New research conducted in a remote environment suggests a link between reproduction and parasite loads in semi-domesticated sheep.
Sheep living in Scotland's remote St. Kilda islands were found to be more susceptible to internal parasite infection if they had recently given birth to lambs, according to new research involving the University of Stirling in the U.K.
Furthermore, the study — published in Ecology Letters — found that, during lambing season, ewes that had a lamb suffered from more gut worm infections compared to those sheep that did not reproduce.
The research team found that those ewes that successfully suckled their lamb through to weaning had higher parasite counts than those whose lamb died soon after birth, the university said in an announcement.
Jessica Leivesley led the study while an undergraduate student at the University of Stirling.

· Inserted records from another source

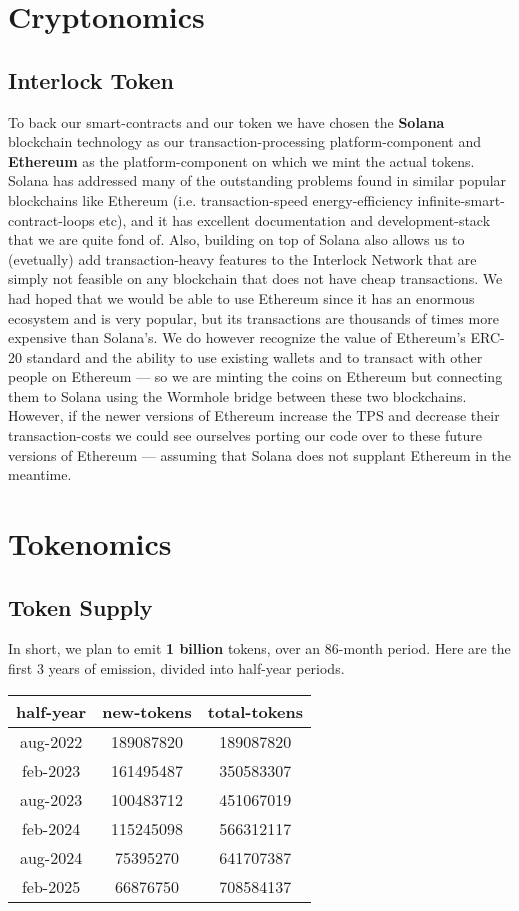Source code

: \documentclass[a4paper]{article}
\begin{document}
\section{Cryptonomics}

\subsection{Interlock Token}

To back our smart-contracts and our token we have chosen the \textbf{
Solana} blockchain technology as our transaction-processing
platform-component and \textbf{Ethereum} as the platform-component on
which we mint the actual tokens. Solana has addressed many of the
outstanding problems found in similar popular blockchains like Ethereum
(i.e. transaction-speed energy-efficiency infinite-smart-contract-loops
etc), and it has excellent documentation and development-stack that we
are quite fond of. Also, building on top of Solana also allows us to
(evetually) add transaction-heavy features to the Interlock Network that
are simply not feasible on any blockchain that does not have cheap
transactions. We had hoped that we would be able to use Ethereum since
it has an enormous ecosystem and is very popular, but its transactions
are thousands of times more expensive than Solana's. We do however
recognize the value of Ethereum's ERC-20 standard and the ability to use
existing wallets and to transact with other people on Ethereum --- so we
are minting the coins on Ethereum but connecting them to Solana using
the Wormhole bridge between these two blockchains. However, if the newer
versions of Ethereum increase the TPS and decrease their
transaction-costs we could see ourselves porting our code over to these
future versions of Ethereum --- assuming that Solana does not supplant
Ethereum in the meantime.

\section{Tokenomics}

\subsection{Token Supply}

In short, we plan to emit \textbf{1 billion} tokens, over an 86-month
period. Here are the first 3 years of emission, divided into half-year
periods.

\begin{table}
\centering
\begin{tabular}{|c|c|c|}
\hline half-year & new-tokens & total-tokens \\ \hline
aug-2022 & 189087820 & 189087820 \\
feb-2023 & 161495487 & 350583307 \\
aug-2023 & 100483712 & 451067019 \\
feb-2024 & 115245098 & 566312117 \\
aug-2024 & 75395270 & 641707387 \\
feb-2025 & 66876750 & 708584137 \\
\hline
\end{tabular}
\end{table}
\end{document}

“Our results also suggest that lactation is particularly costly, because females that weaned their lamb had even more parasites than those whose lambs died and, therefore, didn’t need to lactate,” said Leivesley, who is currently a doctoral researcher at the University of Toronto in Canada.
The research also revealed that the higher worm counts in reproducing females in spring led to the animals having lower bodyweight in summer, and ultimately, they were less likely to survive over the winter to breed again in the future.
Dr. Adam Hayward, a former impact research fellow at the University of Stirling and now a research fellow at the Moredun Research Institute, was senior author on the study.
He said, “We’ve known for a long time that reproduction can affect survival. Our new study provides an explanation for why this might be the case: We’ve discovered a complex but clear pathway linking reproduction to increased infections and reduced survival.”